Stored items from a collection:

....

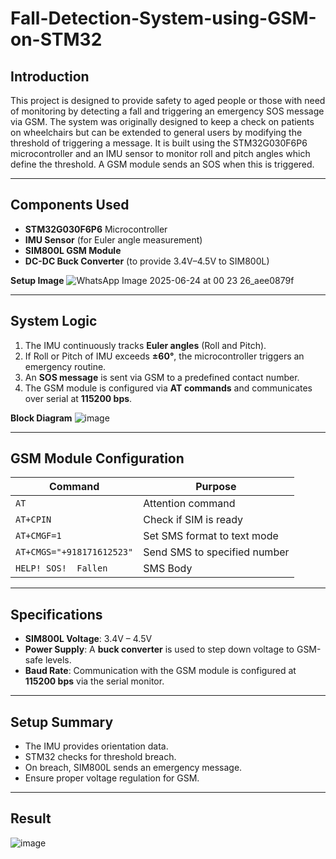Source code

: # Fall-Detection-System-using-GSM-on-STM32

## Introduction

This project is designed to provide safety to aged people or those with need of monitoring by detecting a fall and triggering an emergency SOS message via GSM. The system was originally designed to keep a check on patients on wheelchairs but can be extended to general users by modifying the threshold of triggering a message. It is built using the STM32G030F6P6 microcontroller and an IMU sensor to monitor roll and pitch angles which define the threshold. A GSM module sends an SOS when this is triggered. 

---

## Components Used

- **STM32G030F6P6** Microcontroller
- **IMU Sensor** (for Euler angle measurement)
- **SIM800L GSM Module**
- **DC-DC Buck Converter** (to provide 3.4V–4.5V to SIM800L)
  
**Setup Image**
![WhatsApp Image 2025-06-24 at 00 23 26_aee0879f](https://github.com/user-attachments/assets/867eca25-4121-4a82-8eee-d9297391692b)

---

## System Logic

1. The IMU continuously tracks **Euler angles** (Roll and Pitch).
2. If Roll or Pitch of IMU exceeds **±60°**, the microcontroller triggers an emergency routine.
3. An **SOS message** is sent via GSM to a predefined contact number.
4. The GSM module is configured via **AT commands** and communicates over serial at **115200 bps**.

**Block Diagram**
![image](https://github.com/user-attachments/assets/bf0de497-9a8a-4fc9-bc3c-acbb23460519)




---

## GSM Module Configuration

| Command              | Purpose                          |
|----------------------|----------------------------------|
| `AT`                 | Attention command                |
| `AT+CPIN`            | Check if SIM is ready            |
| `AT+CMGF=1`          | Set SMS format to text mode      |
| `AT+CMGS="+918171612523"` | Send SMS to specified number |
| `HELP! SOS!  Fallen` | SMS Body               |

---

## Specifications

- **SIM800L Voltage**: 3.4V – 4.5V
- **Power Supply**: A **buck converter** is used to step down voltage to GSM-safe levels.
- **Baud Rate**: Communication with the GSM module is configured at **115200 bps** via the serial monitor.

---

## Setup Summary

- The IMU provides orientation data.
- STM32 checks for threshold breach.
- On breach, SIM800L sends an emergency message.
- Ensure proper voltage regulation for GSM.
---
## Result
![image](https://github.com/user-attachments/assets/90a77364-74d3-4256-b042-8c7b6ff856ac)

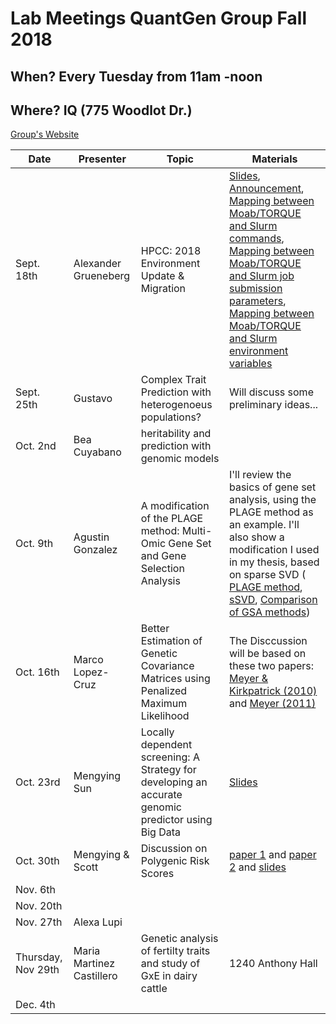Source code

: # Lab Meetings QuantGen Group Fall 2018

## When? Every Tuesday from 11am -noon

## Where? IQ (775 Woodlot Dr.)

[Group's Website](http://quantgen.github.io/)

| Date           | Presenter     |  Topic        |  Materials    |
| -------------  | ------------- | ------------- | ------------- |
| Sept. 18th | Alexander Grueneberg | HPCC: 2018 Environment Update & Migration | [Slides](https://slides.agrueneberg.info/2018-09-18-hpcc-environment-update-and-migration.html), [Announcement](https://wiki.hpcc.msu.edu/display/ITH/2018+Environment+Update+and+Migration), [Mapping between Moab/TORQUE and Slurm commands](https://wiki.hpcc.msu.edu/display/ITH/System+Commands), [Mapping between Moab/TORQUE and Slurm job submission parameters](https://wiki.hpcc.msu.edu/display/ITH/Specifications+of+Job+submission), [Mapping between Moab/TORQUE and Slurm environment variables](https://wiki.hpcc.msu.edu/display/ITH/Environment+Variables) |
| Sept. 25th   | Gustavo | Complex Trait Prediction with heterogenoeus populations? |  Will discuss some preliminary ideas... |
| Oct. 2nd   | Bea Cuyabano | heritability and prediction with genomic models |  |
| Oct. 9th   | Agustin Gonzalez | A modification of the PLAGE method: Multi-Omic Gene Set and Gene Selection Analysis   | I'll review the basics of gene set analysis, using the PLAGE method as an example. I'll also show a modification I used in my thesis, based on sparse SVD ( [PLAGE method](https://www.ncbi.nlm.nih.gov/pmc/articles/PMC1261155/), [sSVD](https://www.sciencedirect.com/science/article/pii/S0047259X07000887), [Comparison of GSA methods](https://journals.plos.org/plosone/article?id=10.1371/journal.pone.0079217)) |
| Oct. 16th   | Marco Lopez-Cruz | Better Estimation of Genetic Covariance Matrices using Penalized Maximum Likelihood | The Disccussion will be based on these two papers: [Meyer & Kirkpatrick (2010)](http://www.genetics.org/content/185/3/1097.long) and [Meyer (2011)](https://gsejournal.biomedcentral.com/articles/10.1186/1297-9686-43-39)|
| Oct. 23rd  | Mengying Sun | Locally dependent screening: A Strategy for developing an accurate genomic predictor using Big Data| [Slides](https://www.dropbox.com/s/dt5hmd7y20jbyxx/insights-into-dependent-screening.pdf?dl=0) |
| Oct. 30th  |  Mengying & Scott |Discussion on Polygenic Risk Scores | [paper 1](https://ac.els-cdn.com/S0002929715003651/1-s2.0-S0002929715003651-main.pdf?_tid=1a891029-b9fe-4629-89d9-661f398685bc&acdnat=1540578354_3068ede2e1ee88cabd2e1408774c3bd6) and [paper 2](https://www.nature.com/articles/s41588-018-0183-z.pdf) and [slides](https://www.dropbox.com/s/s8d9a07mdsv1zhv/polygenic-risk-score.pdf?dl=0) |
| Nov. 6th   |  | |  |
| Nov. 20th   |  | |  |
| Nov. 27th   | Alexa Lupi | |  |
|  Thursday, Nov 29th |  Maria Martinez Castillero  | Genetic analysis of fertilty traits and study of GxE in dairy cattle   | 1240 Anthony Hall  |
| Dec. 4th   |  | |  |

....

In the data above, which lines include "angles"? Return those lines.

### Exercise solution
This project is designed to provide safety to aged people or those with need of monitoring by detecting a fall and triggering an emergency SOS message via GSM. The system was originally designed to keep a check on patients on wheelchairs but can be extended to general users by modifying the threshold of triggering a message. It is built using the STM32G030F6P6 microcontroller and an IMU sensor to monitor roll and pitch angles which define the threshold. A GSM module sends an SOS when this is triggered. 
1. The IMU continuously tracks **Euler angles** (Roll and Pitch).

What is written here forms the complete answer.